Initially, we note that, contrary to the father's contention, the gaps in the trial transcript resulting from inaudible parts of the audio recording "are not so significant as to preclude meaningful review of the order on appeal" (Matter of Van Court v Wadsworth, 122 AD3d 1339, 1340 [4th Dept 2014], lv denied 24 NY3d 916 [2015]; cf. Matter of Alessio v Burch, 78 AD3d 1620, 1620 [4th Dept 2010]; Matter of Jordal v Jordal, 193 AD2d 1102, 1102 [4th Dept 1993]).

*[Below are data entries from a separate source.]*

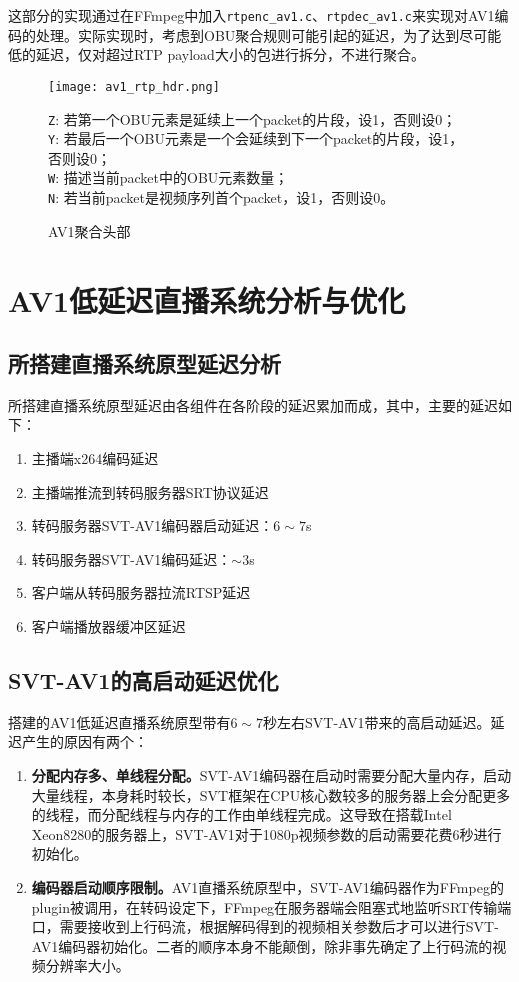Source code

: 	这部分的实现通过在FFmpeg中加入\texttt{rtpenc\_av1.c}、\texttt{rtpdec\_av1.c}来实现对AV1编码的处理。实际实现时，考虑到OBU聚合规则可能引起的延迟，为了达到尽可能低的延迟，仅对超过RTP payload大小的包进行拆分，不进行聚合。

	\begin{figure}[!htp]
		\centering
		\texttt{[image: av1\_rtp\_hdr.png]} \\
		\raggedright
		\texttt{Z}: 若第一个OBU元素是延续上一个packet的片段，设1，否则设0；\\
		\texttt{Y}: 若最后一个OBU元素是一个会延续到下一个packet的片段，设1，否则设0；\\
		\texttt{W}: 描述当前packet中的OBU元素数量；\\
		\texttt{N}: 若当前packet是视频序列首个packet，设1，否则设0。\\
		\caption{AV1聚合头部}
		\label{fig:av1rtp-aggr}
	\end{figure}
\section{AV1低延迟直播系统分析与优化}

\subsection{所搭建直播系统原型延迟分析}
	所搭建直播系统原型延迟由各组件在各阶段的延迟累加而成，其中，主要的延迟如下：
	\begin{enumerate} [label=\arabic*)]
		\item 主播端x264编码延迟
		\item 主播端推流到转码服务器SRT协议延迟
		\item 转码服务器SVT-AV1编码器启动延迟：$6\sim 7$s
		\item 转码服务器SVT-AV1编码延迟：$\sim 3$s
		\item 客户端从转码服务器拉流RTSP延迟
		\item 客户端播放器缓冲区延迟
	\end{enumerate}
\subsection{SVT-AV1的高启动延迟优化}
  搭建的AV1低延迟直播系统原型带有$6\sim 7$秒左右SVT-AV1带来的高启动延迟。延迟产生的原因有两个：

  \begin{enumerate} [label=\arabic*)]
    \item \textbf{分配内存多、单线程分配。}SVT-AV1编码器在启动时需要分配大量内存，启动大量线程，本身耗时较长，SVT框架在CPU核心数较多的服务器上会分配更多的线程，而分配线程与内存的工作由单线程完成。这导致在搭载Intel Xeon8280的服务器上，SVT-AV1对于1080p视频参数的启动需要花费6秒进行初始化。
    \item \textbf{编码器启动顺序限制。}AV1直播系统原型中，SVT-AV1编码器作为FFmpeg的plugin被调用，在转码设定下，FFmpeg在服务器端会阻塞式地监听SRT传输端口，需要接收到上行码流，根据解码得到的视频相关参数后才可以进行SVT-AV1编码器初始化。二者的顺序本身不能颠倒，除非事先确定了上行码流的视频分辨率大小。
  \end{enumerate}

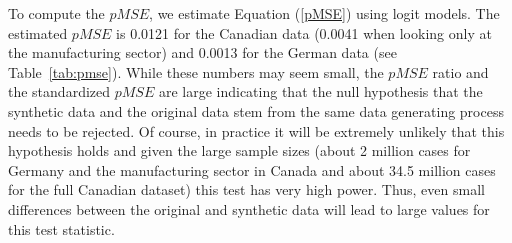 To compute the $pMSE$, we estimate Equation (\ref{pMSE}) using logit models. The estimated $pMSE$ is 0.0121 for the Canadian data (0.0041 when looking only at the manufacturing sector) and 0.0013 for the German data (see Table~\ref{tab:pmse}). While these numbers may seem small, the $pMSE$ ratio and the standardized $pMSE$ are large indicating that the null hypothesis that the synthetic data and the original data stem from the same data generating process needs to be rejected. Of course, in practice it will be extremely unlikely that this hypothesis holds and given the large sample sizes (about 2 million cases for Germany and the manufacturing sector in Canada and about 34.5 million cases for the full Canadian dataset) this test has very high power. Thus, even small differences between the original and synthetic data will lead to large values for this test statistic.



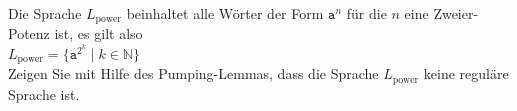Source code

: \exercise
Die Sprache $L_{\mathrm{power}}$ beinhaltet alle W\"orter der Form $\mathtt{a}^n$ f\"ur die $n$ eine
Zweier-Potenz ist, es gilt also
\\[0.2cm]
\hspace*{1.3cm}
$L_{\mathrm{power}} = \bigl\{ \mathtt{a}^{2^k} \mid k \in \mathbb{N} \bigr\}$
\\[0.2cm]
Zeigen Sie mit Hilfe des Pumping-Lemmas, dass die Sprache $L_{\mathrm{power}}$ keine regul\"are Sprache ist.
\eox



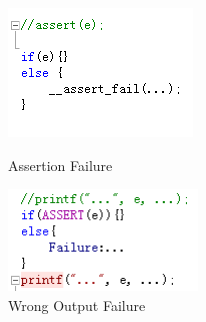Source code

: \begin{figure}
\begin{minipage}[t]{0.48\linewidth}
\centering
\includegraphics[width=\textwidth]{figs/assertion.png}
\caption{Assertion Failure}
\label {AF}
\end{minipage}%
\begin{minipage}[t]{0.48\linewidth}
\centering
\includegraphics[width=\textwidth]{figs/wrong_output.png}
\caption{Wrong Output Failure}
\label{WO}
\end{minipage}
\end{figure}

We reject the father's further contention that Family Court erred in failing to apply the extraordinary circumstances standard when evaluating the mother's modification petitions. "Once a visitation order is entered, it may be modified only upon a showing that there has been a subsequent change of circumstances and modification is required' . . . Extraordinary circumstances are not a prerequisite to obtaining a modification; rather, the standard ultimately to be applied remains the best interests of the child when all of the applicable factors are considered' " (Matter of Wilson v McGlinchey, 2 NY3d 375, 380-381 [2004]; see Matter of Macri v Brown, 133 AD3d 1333, 1333-1334 [4th Dept 2015]; Matter of Rivera v Fowler, 112 AD3d 835, 835-836 [2d Dept 2013]; Matter of Grunwald v Grunwald, 108 AD3d 537, 539 [2d Dept 2013]). It is well settled that " the continued deterioration of the parties' relationship is a significant change in circumstances' " warranting an inquiry into whether a modification of visitation is in the child's best interests (Matter of Noble v Gigon, 165 AD3d 1640, 1640 [4th Dept 2018], lv denied 33 NY3d 902 [2019]), and we agree with the court that such a further deterioration occurred here after the entry of the judgment of divorce.
Contrary to the father's contention, we conclude that the court conducted a proper best interests analysis and that a sound and substantial basis in the record supports its determination that it is in the child's best interests to eliminate the father's morning visits (see generally Matter of Shaffer v Woodworth, 175 AD3d 1803, 1804 [4th Dept 2019]; Matter of Biernbaum v Burdick, 162 AD3d 1664, 1665 [4th Dept 2018]).
We have considered the father's remaining contentions and conclude that none warrants reversal or modification of the order.